Yesterday, my wife and elder daughter were at the Breslin, watching the MSU women’s hoops team take out Northwestern.  There were only two tickets available, so my son ended up being an unwilling non-participant.  Given his love of all things motorsport, I figured a quick jaunt out to a sports bar for a big-screen viewing of the Daytona 500 would lift his spirits.

Along with my way-too-close-to-two-years-old-for-my-comfort younger daughter, we got a table right next to a big projection screen—with the 500, in all its red-flagged-glory, on glorious display.  That’s right; I took my kids out to watch the Daytona 500 on the biggest possible screen, and we didn’t see a lap of actual racing.

The good folks at Daytona ended up just pouring a bunch of Bondo in the hole and runnin’ ‘em anyway; any car guy will call that poetic justice.  However, their old-school solution produced some serious problems: the finish was marred by wreck after wreck. Four-time champ Jimmie Johnson at least superficially blamed his late-race DNF on the gerry-rigged surface.

Upon closer inspection, it turns out the Daytona Beach superspeedway hadn’t been resurfaced since 1978; three years before this blogger was born.  It seems preposterous that I have conscious memories of Interstate freeways being built with public funds, while the crown jewel of American motorsport rolls on dated pavement—but there it is.

It’s hard not to draw parallels to the state of the Lions’ roster; the “345” pounds of Bondo filling the middle of the defensive line comes readily to mind.  It became obvious during the season that the aging veterans the Lions were relying upon to patch the roster weren’t doing the trick; the core of the roster has to be rebuilt.

The core of a successful NFL team is its young veterans: the 25-to-30-year-olds who have honed their craft through experience, but haven’t yet lost their youthful athleticism.  I present to you all the core of the Lions’ roster, in ascending age order:

Wow.  I knew this would be brutal, but it surpasses even my worst fears.  Of the 21 players that met my criteria, you could release all but four of them without any impact on the Lions’ 2009 performance*, or 2010 team potential: Megatron, Sims, Peterman, and Muhlbach.
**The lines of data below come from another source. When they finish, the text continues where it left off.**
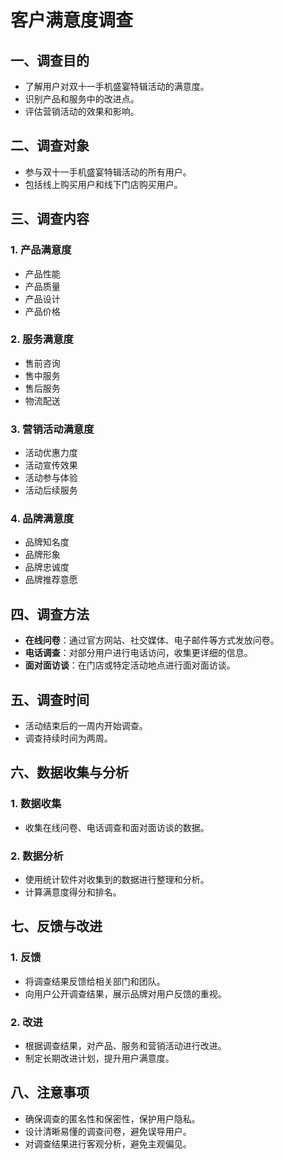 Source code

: # 客户满意度调查

## 一、调查目的
- 了解用户对双十一手机盛宴特辑活动的满意度。
- 识别产品和服务中的改进点。
- 评估营销活动的效果和影响。

## 二、调查对象
- 参与双十一手机盛宴特辑活动的所有用户。
- 包括线上购买用户和线下门店购买用户。

## 三、调查内容
### 1. 产品满意度
- 产品性能
- 产品质量
- 产品设计
- 产品价格

### 2. 服务满意度
- 售前咨询
- 售中服务
- 售后服务
- 物流配送

### 3. 营销活动满意度
- 活动优惠力度
- 活动宣传效果
- 活动参与体验
- 活动后续服务

### 4. 品牌满意度
- 品牌知名度
- 品牌形象
- 品牌忠诚度
- 品牌推荐意愿

## 四、调查方法
- **在线问卷**：通过官方网站、社交媒体、电子邮件等方式发放问卷。
- **电话调查**：对部分用户进行电话访问，收集更详细的信息。
- **面对面访谈**：在门店或特定活动地点进行面对面访谈。

## 五、调查时间
- 活动结束后的一周内开始调查。
- 调查持续时间为两周。

## 六、数据收集与分析
### 1. 数据收集
- 收集在线问卷、电话调查和面对面访谈的数据。

### 2. 数据分析
- 使用统计软件对收集到的数据进行整理和分析。
- 计算满意度得分和排名。

## 七、反馈与改进
### 1. 反馈
- 将调查结果反馈给相关部门和团队。
- 向用户公开调查结果，展示品牌对用户反馈的重视。

### 2. 改进
- 根据调查结果，对产品、服务和营销活动进行改进。
- 制定长期改进计划，提升用户满意度。

## 八、注意事项
- 确保调查的匿名性和保密性，保护用户隐私。
- 设计清晰易懂的调查问卷，避免误导用户。
- 对调查结果进行客观分析，避免主观偏见。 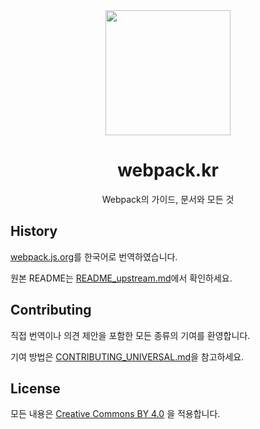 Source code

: <div align="center">
  <a href="https://github.com/line/webpack.kr">
    <img width="200" height="200" src="https://webpack.js.org/assets/icon-square-big.svg" />
  </a>
  <h1>webpack.kr</h1>

Webpack의 가이드, 문서와 모든 것 

</div>

## History

[webpack.js.org](https://github.com/webpack/webpack.js.org)를 한국어로 번역하였습니다. 

원본 README는 [README_upstream.md](README_upstream.md)에서 확인하세요. 

## Contributing

직접 번역이나 의견 제안을 포함한 모든 종류의 기여를 환영합니다.

기여 방법은 [CONTRIBUTING_UNIVERSAL.md](CONTRIBUTING_UNIVERSAL.md)을 참고하세요.

## License

모든 내용은 [Creative Commons BY 4.0][license-url] 을 적용합니다. 



[license-url]: https://creativecommons.org/licenses/by/4.0/ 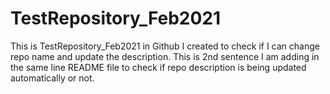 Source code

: # TestRepository_Feb2021
This is TestRepository_Feb2021 in Github I created to check if I can change repo name and update the description. This is 2nd sentence I am adding in the same line README file to check if repo description is being updated automatically or not.
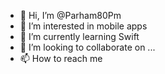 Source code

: - 👋 Hi, I’m @Parham80Pm
- 👀 I’m interested in mobile apps
- 🌱 I’m currently learning Swift
- 💞️ I’m looking to collaborate on ...
- 📫 How to reach me 

<!---
Parham80Pm/Parham80Pm is a ✨ special ✨ repository because its `README.md` (this file) appears on your GitHub profile.
You can click the Preview link to take a look at your changes.
--->
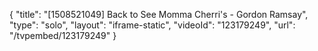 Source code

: {
    "title": "[1508521049] Back to See Momma Cherri's - Gordon Ramsay",
    "type": "solo",
    "layout": "iframe-static",
    "videoId": "123179249",
    "url": "\/tvpembed\/123179249"
}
The criteria were tough to define.  Brandon Pettigrew is 25, but just finished his rookie year—and Ernie Sims is only two months older, but has already played four seasons.  I set the lower bound at “at least 24 years old, with three or more completed seasons”, and the upper bound at “no more than 30 years old, or 7 completed seasons”.

If that seems like a narrow window, it is; time is short in the NFL.  We already speak of the “aging” Larry Foote and his “diminished skills”—yet, he’s only 29.  His eight years of service just barely disqualified him from this list.

Further, the 2009 draft class has been pushed into starting roles far more quickly than they would have on any other team.  It’s undeniable that Stafford, Pettigrew, Delmas, Levy, and Hill are starting-caliber talents, but to varying degrees they all could have benefitted from the time and space to develop before getting thrust out into the fray.  They’re the “core” of the team, but only because the actual core of the team lays in ruins.

What can be done?  Not much.  The answer should be to pursue these types of players in free agency, but this is an especially bad year to do so.  The vagaries of the CBA and the 2010 uncapped year mean that the four- and five-year veterans who’d be coming into the open market are now restricted free agents; if tendered at a decent level they’re nearly unsignable.

Here’s a reasonably complete list of six- and seven-year starter-caliber veterans who’ll be unrestricted free agents come March:

Wilfork and Franklin will be slapped with the franchise tag, taking them off the market.  Robinson will almost certainly be either tagged or re-signed to a monster deal, as the Texans have almost no one behind him at cornerback.  The 5’-11”, 235-pound Brackett doesn’t fit the Lions’ system at all, and the same goes for Tinoisamoa.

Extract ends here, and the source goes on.